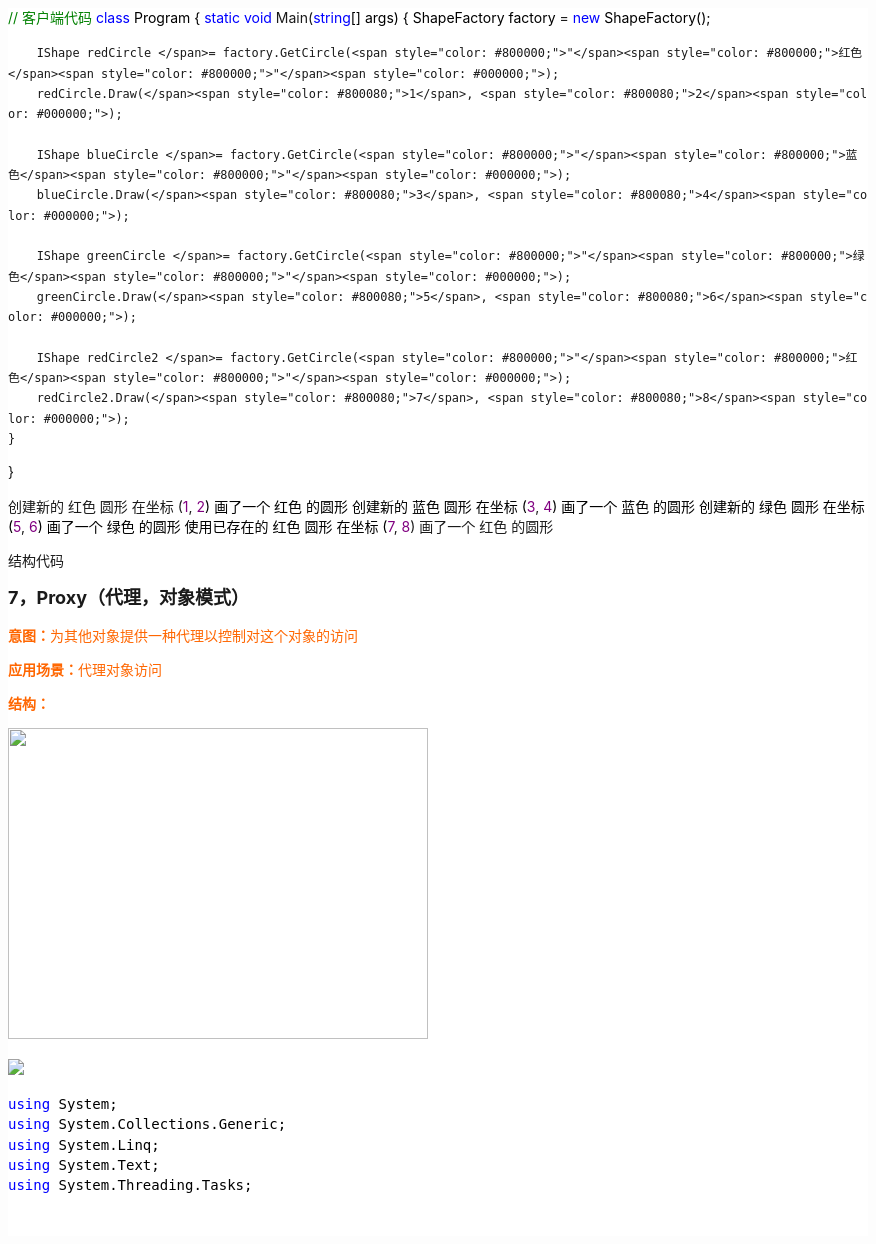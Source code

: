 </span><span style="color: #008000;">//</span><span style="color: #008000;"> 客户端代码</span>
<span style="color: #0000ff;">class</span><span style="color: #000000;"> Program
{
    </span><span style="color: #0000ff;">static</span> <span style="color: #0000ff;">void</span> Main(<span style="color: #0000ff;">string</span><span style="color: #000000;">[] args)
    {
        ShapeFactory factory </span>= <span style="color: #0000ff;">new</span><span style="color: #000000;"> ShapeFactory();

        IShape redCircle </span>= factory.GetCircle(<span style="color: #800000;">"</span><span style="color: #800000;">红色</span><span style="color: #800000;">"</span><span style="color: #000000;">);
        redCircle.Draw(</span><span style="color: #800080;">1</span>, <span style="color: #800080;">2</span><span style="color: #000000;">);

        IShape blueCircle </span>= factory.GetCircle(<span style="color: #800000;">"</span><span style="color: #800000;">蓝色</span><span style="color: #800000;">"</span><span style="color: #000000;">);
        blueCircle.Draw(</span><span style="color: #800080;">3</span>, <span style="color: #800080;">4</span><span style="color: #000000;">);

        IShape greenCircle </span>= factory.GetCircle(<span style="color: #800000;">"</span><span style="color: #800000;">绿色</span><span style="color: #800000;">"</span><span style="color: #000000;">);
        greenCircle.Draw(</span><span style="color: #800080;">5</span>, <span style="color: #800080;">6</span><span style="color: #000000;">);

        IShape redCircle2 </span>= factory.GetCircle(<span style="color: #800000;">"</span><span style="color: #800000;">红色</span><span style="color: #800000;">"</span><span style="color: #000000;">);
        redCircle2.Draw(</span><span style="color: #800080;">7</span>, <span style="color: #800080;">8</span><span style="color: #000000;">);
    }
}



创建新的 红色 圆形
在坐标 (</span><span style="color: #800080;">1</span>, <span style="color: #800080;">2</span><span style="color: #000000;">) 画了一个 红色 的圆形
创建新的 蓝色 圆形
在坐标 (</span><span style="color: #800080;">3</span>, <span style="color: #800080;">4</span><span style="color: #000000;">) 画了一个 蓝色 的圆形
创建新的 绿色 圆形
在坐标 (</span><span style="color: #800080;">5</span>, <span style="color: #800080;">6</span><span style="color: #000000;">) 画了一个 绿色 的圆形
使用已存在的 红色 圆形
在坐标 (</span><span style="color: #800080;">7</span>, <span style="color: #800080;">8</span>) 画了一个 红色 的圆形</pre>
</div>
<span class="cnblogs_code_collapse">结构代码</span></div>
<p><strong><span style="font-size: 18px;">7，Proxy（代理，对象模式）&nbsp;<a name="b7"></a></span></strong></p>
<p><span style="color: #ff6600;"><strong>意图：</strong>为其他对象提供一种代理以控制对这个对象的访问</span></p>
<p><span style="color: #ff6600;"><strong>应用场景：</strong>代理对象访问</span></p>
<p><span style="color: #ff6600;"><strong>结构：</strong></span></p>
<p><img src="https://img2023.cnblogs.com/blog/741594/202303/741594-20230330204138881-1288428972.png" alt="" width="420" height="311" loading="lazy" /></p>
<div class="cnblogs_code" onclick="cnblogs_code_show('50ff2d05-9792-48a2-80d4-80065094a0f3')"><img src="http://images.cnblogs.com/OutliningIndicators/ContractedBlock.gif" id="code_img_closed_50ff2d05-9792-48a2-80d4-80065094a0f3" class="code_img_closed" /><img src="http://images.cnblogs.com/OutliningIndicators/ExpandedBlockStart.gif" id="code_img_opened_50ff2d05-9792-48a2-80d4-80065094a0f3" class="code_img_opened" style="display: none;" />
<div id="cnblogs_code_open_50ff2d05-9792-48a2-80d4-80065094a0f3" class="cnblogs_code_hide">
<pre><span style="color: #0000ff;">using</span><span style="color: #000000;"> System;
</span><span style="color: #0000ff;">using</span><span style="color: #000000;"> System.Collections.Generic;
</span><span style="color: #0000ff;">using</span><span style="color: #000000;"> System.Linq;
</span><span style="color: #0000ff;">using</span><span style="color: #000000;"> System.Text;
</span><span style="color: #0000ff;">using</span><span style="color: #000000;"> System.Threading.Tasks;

========================================================================

→ Activity: Could you give the number of lines in the data above that contain the string "strong", with no other words?

→ Answer to this exercise: 4